• Work item
Give the count of lines in the data that include "Herausforderungen", with no other words.

• Entries taken from a collection
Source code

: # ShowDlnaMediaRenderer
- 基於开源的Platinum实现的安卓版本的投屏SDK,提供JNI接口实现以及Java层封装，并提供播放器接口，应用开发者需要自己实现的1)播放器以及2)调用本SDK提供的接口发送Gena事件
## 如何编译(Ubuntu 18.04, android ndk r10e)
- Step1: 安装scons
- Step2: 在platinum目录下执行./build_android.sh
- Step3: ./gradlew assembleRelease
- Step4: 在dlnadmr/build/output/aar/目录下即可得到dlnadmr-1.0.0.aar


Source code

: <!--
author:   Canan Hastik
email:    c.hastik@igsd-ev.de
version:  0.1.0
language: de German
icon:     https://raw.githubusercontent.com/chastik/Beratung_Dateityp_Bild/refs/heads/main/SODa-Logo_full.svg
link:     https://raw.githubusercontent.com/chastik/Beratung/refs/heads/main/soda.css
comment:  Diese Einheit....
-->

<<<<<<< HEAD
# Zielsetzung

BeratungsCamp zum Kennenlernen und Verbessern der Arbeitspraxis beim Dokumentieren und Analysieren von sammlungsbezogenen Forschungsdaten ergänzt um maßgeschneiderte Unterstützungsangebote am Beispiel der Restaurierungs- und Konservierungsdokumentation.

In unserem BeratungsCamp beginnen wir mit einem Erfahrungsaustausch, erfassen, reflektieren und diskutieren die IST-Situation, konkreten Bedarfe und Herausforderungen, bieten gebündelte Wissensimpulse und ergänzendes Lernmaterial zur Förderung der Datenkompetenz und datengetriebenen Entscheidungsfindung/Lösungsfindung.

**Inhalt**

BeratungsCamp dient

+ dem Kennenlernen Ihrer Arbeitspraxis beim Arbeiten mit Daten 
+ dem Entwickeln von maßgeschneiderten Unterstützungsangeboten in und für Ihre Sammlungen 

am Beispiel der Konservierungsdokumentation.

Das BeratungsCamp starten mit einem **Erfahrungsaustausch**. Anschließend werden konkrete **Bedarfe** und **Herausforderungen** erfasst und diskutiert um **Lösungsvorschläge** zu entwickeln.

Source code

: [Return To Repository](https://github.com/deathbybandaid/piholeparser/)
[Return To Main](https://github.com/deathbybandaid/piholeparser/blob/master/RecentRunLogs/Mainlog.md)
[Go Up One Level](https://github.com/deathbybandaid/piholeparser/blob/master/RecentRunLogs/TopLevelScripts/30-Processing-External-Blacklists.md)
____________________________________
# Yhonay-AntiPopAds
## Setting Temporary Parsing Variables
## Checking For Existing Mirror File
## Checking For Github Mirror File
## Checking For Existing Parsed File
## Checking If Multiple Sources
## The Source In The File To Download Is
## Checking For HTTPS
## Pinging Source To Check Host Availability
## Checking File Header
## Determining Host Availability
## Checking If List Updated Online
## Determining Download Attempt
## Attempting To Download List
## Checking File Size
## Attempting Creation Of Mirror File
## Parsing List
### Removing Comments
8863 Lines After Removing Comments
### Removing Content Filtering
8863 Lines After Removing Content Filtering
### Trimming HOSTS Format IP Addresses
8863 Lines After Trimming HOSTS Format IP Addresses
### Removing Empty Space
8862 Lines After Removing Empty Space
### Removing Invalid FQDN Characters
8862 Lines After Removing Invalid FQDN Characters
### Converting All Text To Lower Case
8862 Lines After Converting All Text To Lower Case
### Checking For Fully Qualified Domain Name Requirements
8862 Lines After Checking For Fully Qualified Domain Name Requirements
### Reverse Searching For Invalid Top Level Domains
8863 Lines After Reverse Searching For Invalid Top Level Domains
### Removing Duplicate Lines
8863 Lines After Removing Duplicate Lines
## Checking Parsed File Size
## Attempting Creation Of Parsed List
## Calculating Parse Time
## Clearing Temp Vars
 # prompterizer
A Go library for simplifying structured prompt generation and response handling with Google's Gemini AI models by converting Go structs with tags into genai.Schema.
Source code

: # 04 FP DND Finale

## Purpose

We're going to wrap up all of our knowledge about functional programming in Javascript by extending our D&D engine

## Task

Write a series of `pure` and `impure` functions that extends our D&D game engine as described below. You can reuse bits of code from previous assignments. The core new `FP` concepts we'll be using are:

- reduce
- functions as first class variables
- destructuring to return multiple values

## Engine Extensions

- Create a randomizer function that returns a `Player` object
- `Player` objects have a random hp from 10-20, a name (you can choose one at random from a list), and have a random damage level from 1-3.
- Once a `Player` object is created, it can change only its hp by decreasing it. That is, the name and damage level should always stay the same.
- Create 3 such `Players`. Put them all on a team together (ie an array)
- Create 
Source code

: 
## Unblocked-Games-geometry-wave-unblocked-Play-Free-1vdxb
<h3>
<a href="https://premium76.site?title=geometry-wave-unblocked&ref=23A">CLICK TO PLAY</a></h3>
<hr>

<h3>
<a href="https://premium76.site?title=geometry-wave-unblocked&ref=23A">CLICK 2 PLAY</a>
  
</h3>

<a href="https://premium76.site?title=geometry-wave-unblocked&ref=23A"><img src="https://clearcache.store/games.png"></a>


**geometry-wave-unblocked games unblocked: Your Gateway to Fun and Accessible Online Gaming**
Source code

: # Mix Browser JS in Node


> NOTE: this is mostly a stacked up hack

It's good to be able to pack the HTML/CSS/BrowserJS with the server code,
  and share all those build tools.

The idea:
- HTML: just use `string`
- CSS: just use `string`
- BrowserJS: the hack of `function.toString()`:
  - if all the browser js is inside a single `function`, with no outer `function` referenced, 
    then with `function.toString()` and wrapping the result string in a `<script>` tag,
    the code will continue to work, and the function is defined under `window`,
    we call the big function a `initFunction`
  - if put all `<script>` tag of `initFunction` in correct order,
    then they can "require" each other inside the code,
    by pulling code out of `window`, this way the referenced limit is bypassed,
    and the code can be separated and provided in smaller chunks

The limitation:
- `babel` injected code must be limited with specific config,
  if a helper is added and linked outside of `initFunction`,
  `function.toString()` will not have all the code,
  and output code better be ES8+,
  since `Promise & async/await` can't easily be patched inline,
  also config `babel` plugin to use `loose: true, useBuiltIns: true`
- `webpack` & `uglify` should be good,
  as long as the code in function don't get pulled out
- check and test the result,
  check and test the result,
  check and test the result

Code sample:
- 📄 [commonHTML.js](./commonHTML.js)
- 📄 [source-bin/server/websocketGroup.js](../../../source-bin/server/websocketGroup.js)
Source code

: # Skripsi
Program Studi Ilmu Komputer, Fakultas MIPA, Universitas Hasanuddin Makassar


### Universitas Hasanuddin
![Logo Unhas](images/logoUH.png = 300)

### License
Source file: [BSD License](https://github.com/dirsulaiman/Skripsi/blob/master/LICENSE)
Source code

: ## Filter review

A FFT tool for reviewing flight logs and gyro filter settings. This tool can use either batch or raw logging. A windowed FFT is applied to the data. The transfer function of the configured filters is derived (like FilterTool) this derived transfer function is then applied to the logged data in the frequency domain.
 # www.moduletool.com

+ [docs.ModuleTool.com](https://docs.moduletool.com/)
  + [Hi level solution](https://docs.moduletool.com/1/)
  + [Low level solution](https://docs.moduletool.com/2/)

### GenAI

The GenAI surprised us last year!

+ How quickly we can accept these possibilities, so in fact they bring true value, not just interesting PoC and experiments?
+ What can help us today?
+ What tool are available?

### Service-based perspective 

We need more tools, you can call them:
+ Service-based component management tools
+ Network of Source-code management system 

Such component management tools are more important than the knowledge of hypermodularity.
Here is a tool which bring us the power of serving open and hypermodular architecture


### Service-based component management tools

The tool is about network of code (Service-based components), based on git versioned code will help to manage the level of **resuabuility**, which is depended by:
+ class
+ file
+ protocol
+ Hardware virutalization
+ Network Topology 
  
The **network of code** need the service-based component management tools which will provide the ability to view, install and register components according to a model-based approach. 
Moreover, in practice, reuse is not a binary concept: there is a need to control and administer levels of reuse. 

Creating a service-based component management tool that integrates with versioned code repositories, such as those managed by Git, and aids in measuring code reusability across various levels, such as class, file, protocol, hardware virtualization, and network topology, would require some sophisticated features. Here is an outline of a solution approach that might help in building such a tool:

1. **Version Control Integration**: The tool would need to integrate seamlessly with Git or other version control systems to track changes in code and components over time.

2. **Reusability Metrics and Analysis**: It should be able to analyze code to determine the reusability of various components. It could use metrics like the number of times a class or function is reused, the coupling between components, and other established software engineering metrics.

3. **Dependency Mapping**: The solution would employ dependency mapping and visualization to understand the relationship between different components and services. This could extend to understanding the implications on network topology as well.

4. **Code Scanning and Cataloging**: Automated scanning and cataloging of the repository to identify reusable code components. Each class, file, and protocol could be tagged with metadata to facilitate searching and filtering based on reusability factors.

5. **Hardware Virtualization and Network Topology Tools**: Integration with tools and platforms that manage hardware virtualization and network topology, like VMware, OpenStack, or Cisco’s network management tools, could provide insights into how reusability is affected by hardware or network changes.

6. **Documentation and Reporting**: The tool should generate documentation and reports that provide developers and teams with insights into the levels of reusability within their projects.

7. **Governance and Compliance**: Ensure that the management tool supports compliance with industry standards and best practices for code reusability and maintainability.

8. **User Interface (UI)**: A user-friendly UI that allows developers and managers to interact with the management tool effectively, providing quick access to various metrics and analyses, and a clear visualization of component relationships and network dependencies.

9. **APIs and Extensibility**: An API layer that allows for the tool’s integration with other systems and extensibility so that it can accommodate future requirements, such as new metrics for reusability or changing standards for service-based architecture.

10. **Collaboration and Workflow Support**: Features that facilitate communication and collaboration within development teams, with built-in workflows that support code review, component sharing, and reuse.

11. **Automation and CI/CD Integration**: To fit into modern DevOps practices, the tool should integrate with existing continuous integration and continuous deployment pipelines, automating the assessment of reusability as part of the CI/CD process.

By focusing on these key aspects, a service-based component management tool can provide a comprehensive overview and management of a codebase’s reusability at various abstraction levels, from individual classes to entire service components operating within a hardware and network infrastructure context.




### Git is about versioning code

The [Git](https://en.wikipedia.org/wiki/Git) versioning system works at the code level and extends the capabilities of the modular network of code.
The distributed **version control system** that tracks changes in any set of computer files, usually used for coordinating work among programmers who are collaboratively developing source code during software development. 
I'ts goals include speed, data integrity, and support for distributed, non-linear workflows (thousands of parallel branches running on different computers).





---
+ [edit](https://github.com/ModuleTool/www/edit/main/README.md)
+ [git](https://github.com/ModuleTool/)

• Response to this task
2